SOURCE INFORMATION —
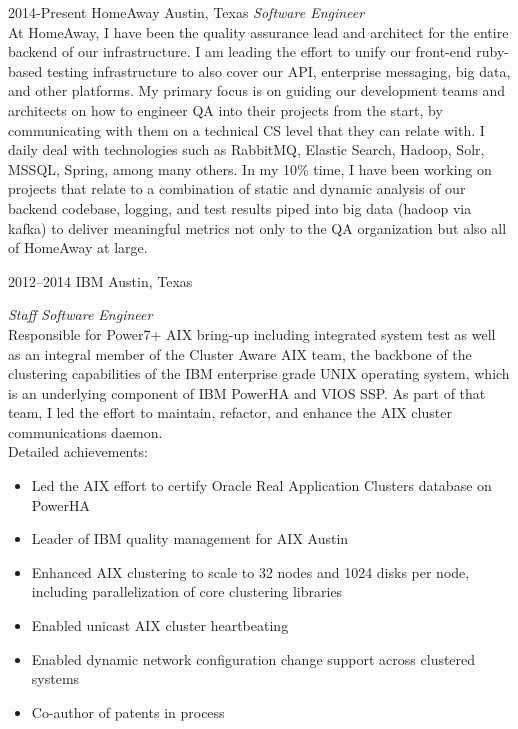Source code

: \documentclass['print']{friggeri-cv} %
\begin{document}
\begin{entrylist}
\entry
{2014-Present}
{HomeAway}
{Austin, Texas}
{\emph{Software Engineer} \\
At HomeAway, I have been the quality assurance lead and architect for the entire backend of our infrastructure. I am leading the effort to unify our front-end ruby-based testing infrastructure to also cover our API, enterprise messaging, big data, and other platforms.
\newline
\newline
My primary focus is on guiding our development teams and architects on how to engineer QA into their projects from the start, by communicating with them on a technical CS level that they can relate with. I daily deal with technologies such as RabbitMQ, Elastic Search, Hadoop, Solr, MSSQL, Spring, among many others.
\newline
\newline
In my 10\% time, I have been working on projects that relate to a combination of static and dynamic analysis of our backend codebase, logging, and test results piped into big data (hadoop via kafka) to deliver meaningful metrics not only to the QA organization but also all of HomeAway at large. }
\end{entrylist}
\begin{entrylist}
\entry
{2012--2014}
{IBM}
{Austin, Texas}
{\emph{Staff Software Engineer} \\
Responsible for Power7+ AIX bring-up including integrated system test as well as an integral member of the
Cluster Aware AIX team, the backbone of the clustering capabilities of the IBM enterprise grade UNIX operating system,
which is an underlying component of IBM PowerHA and VIOS SSP. As part of that team, I led the effort to maintain, refactor,
and enhance the AIX cluster communications daemon. \\
Detailed achievements:
\begin{itemize}
\item Led the AIX effort to certify Oracle Real Application Clusters database on PowerHA
\item Leader of IBM quality management for AIX Austin
\item Enhanced AIX clustering to scale to 32 nodes and 1024 disks per node, including parallelization of core clustering libraries
\item Enabled unicast AIX cluster heartbeating
\item Enabled dynamic network configuration change support across clustered systems
\item Co-author of patents in process
\end{itemize}}
\end{entrylist}
\end{document}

WHAT TO PRODUCE — Would you output the full listing exactly as it stands, minus the images?

SOLUTION —
Source code

: \documentclass['print']{friggeri-cv} %
\begin{document}
\begin{entrylist}
\entry
{2014-Present}
{HomeAway}
{Austin, Texas}
{\emph{Software Engineer} \\
At HomeAway, I have been the quality assurance lead and architect for the entire backend of our infrastructure. I am leading the effort to unify our front-end ruby-based testing infrastructure to also cover our API, enterprise messaging, big data, and other platforms.
\newline
\newline
My primary focus is on guiding our development teams and architects on how to engineer QA into their projects from the start, by communicating with them on a technical CS level that they can relate with. I daily deal with technologies such as RabbitMQ, Elastic Search, Hadoop, Solr, MSSQL, Spring, among many others.
\newline
\newline
In my 10\% time, I have been working on projects that relate to a combination of static and dynamic analysis of our backend codebase, logging, and test results piped into big data (hadoop via kafka) to deliver meaningful metrics not only to the QA organization but also all of HomeAway at large. }
\end{entrylist}
\begin{entrylist}
\entry
{2012--2014}
{IBM}
{Austin, Texas}
{\emph{Staff Software Engineer} \\
Responsible for Power7+ AIX bring-up including integrated system test as well as an integral member of the
Cluster Aware AIX team, the backbone of the clustering capabilities of the IBM enterprise grade UNIX operating system,
which is an underlying component of IBM PowerHA and VIOS SSP. As part of that team, I led the effort to maintain, refactor,
and enhance the AIX cluster communications daemon. \\
Detailed achievements:
\begin{itemize}
\item Led the AIX effort to certify Oracle Real Application Clusters database on PowerHA
\item Leader of IBM quality management for AIX Austin
\item Enhanced AIX clustering to scale to 32 nodes and 1024 disks per node, including parallelization of core clustering libraries
\item Enabled unicast AIX cluster heartbeating
\item Enabled dynamic network configuration change support across clustered systems
\item Co-author of patents in process
\end{itemize}}
\end{entrylist}
\end{document}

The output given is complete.